*How to complete this task*. Copy out every line of the records in which "Columbia" can be found.

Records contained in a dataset
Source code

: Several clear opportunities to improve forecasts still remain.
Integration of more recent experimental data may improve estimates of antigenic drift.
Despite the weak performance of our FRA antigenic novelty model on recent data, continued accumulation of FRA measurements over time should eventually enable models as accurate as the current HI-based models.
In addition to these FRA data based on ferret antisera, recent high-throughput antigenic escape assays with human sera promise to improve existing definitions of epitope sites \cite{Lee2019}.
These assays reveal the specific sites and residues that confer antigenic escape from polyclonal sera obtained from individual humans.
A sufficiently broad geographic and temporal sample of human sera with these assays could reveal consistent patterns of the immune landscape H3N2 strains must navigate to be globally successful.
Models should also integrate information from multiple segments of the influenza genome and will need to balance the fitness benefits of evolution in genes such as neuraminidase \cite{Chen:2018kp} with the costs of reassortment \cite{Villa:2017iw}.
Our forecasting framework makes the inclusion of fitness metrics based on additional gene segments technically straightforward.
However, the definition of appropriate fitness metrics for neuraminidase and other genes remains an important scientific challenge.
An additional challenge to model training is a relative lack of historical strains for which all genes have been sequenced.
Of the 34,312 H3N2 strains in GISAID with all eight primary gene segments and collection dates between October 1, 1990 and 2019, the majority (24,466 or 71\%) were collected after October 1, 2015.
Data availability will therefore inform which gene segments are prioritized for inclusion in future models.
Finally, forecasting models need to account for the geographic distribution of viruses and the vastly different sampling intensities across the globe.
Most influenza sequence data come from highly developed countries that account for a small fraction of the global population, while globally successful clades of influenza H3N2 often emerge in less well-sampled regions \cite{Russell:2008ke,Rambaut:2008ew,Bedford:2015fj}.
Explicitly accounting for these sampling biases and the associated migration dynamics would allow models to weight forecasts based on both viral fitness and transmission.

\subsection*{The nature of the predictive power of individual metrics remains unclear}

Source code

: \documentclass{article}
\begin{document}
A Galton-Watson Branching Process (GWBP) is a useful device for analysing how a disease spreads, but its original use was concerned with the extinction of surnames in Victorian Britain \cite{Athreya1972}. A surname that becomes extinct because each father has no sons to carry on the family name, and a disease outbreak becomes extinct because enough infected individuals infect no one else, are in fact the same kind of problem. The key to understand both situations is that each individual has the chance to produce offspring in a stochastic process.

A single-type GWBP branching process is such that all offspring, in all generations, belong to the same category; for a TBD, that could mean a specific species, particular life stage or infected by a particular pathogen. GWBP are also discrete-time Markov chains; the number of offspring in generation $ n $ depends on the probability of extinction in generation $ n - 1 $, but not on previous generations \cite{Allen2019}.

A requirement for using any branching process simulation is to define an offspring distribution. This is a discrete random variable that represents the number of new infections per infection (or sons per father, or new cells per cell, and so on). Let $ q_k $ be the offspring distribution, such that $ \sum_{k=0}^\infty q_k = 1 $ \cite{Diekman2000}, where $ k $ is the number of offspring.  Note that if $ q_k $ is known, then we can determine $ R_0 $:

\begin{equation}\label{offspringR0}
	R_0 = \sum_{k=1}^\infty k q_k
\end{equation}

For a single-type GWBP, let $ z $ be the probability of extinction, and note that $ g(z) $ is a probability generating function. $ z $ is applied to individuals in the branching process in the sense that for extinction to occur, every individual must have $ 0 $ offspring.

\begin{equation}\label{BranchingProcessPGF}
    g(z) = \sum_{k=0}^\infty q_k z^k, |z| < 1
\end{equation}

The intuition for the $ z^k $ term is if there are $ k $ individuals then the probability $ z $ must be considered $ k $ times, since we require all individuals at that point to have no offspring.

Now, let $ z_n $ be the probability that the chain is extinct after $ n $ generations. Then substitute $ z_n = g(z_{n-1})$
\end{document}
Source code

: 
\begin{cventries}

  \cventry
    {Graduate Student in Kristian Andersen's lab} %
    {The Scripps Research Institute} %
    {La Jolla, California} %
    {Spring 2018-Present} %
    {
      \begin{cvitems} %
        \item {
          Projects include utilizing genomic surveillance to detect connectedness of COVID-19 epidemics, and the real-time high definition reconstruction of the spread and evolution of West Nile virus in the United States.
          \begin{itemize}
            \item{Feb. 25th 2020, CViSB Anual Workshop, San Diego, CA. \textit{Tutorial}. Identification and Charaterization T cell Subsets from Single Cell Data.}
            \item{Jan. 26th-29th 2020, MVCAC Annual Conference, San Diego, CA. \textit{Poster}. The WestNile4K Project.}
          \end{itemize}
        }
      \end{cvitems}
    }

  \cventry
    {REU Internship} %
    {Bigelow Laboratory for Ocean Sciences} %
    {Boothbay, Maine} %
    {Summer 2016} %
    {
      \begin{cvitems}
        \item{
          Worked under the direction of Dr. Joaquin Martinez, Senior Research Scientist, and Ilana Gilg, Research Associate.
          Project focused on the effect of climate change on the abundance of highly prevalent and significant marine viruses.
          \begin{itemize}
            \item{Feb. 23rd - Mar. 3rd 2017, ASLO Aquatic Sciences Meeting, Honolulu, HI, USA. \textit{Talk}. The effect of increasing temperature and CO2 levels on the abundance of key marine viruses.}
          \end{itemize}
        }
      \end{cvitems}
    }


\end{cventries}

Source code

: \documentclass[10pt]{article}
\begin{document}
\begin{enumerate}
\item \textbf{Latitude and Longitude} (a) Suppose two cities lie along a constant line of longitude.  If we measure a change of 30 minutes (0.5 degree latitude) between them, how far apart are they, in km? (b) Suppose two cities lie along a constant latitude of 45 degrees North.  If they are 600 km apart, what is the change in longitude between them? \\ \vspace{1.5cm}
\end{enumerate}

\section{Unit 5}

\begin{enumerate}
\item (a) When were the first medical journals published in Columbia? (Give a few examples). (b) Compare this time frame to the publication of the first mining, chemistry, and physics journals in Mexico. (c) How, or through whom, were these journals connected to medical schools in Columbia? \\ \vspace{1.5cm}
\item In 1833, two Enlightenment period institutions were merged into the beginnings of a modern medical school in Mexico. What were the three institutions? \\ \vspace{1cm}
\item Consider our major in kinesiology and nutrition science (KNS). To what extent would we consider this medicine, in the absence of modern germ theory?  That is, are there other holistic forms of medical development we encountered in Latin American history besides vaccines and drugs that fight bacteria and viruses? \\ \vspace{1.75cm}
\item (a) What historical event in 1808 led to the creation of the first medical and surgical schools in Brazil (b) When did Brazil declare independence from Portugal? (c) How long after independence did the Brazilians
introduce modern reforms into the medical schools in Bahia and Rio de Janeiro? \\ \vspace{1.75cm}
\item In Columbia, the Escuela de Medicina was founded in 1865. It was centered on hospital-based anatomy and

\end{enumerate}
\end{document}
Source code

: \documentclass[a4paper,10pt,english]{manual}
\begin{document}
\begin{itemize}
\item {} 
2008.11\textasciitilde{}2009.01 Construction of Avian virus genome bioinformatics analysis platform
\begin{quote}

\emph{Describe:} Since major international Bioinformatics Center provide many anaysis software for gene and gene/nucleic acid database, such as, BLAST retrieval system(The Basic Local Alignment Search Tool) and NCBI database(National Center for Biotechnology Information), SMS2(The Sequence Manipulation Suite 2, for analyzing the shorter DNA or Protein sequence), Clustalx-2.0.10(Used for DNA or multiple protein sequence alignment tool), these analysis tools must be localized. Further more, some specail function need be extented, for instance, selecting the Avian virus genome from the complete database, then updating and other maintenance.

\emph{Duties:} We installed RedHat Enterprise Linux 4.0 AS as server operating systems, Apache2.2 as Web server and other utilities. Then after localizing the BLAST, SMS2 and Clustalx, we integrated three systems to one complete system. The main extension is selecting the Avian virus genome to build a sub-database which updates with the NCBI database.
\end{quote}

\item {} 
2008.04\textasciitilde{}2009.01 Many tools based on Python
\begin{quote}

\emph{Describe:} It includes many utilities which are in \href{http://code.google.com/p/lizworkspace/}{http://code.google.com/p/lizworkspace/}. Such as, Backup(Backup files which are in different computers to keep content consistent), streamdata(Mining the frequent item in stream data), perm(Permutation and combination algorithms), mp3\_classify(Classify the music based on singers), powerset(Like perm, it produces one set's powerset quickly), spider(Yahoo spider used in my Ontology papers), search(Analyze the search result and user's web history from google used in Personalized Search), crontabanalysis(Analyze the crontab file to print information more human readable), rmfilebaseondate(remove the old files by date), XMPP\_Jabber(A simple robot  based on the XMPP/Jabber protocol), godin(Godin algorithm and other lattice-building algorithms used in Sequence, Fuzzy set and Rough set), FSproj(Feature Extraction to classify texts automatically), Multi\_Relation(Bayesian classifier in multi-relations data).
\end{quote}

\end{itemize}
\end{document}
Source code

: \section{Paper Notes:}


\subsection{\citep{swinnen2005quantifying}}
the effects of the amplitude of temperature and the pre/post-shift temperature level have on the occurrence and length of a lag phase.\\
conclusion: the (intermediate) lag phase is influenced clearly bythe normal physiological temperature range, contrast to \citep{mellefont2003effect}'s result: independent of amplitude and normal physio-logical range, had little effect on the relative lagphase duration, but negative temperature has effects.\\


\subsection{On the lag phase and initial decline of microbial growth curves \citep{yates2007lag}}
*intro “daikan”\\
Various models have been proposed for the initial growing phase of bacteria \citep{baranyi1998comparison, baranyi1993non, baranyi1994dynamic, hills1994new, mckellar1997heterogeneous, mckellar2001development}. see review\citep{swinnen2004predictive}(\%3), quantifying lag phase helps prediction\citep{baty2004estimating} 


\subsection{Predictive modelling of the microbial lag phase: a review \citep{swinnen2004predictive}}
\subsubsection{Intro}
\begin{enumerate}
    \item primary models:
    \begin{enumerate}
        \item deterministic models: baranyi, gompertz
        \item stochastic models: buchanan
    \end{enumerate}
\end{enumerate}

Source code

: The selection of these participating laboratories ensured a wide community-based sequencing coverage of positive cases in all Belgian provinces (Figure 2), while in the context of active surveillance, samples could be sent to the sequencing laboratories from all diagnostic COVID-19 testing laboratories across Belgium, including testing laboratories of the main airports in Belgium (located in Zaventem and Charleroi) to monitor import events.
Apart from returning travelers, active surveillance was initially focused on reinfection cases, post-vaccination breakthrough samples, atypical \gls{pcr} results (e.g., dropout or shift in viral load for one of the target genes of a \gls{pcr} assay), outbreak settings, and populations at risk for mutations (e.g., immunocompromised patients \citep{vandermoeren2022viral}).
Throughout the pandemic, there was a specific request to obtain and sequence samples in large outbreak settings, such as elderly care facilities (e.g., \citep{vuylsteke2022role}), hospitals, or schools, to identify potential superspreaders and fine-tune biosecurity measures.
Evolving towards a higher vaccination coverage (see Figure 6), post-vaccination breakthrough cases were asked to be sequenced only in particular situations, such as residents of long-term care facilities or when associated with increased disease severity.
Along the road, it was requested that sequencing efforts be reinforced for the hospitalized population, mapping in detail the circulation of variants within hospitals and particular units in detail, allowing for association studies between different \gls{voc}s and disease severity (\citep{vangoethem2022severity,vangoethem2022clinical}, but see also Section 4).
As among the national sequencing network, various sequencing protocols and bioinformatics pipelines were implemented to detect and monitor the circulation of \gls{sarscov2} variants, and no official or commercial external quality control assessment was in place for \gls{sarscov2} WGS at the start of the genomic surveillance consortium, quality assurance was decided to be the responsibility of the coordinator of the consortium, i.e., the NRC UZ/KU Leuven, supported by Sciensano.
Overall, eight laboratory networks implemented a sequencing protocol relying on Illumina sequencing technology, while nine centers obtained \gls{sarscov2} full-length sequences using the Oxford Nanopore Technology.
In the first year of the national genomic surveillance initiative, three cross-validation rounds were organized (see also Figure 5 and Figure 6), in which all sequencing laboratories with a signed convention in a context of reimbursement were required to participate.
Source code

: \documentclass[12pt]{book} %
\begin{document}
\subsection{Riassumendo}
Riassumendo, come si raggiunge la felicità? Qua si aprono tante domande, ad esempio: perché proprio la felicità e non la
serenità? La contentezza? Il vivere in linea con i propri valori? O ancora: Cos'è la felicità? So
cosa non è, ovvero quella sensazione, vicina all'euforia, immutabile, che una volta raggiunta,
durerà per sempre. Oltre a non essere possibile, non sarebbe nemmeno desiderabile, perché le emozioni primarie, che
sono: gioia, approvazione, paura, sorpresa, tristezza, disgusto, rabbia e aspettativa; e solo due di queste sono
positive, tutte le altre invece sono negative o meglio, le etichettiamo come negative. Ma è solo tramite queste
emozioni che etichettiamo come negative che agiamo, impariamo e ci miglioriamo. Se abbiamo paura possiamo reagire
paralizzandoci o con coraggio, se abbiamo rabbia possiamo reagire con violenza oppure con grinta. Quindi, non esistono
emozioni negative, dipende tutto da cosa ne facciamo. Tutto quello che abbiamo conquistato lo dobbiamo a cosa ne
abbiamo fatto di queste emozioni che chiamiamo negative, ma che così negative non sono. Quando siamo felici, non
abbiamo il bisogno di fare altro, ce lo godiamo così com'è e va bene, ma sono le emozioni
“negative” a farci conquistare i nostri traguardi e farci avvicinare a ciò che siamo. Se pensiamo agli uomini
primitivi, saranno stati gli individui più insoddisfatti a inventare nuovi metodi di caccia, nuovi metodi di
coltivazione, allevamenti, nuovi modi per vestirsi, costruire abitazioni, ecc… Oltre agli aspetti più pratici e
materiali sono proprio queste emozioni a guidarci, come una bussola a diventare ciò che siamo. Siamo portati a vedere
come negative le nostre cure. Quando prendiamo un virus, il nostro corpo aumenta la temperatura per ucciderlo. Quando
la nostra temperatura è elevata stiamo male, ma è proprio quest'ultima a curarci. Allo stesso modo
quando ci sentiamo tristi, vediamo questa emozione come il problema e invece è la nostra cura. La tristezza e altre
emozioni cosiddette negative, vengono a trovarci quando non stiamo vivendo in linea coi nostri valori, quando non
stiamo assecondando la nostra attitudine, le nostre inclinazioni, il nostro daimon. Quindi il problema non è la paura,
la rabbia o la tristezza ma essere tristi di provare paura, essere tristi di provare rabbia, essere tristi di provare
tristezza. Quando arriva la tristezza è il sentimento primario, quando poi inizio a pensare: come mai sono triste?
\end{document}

*Result of this exercise*.
\item (a) When were the first medical journals published in Columbia? (Give a few examples). (b) Compare this time frame to the publication of the first mining, chemistry, and physics journals in Mexico. (c) How, or through whom, were these journals connected to medical schools in Columbia? \\ \vspace{1.5cm}
\item In Columbia, the Escuela de Medicina was founded in 1865. It was centered on hospital-based anatomy and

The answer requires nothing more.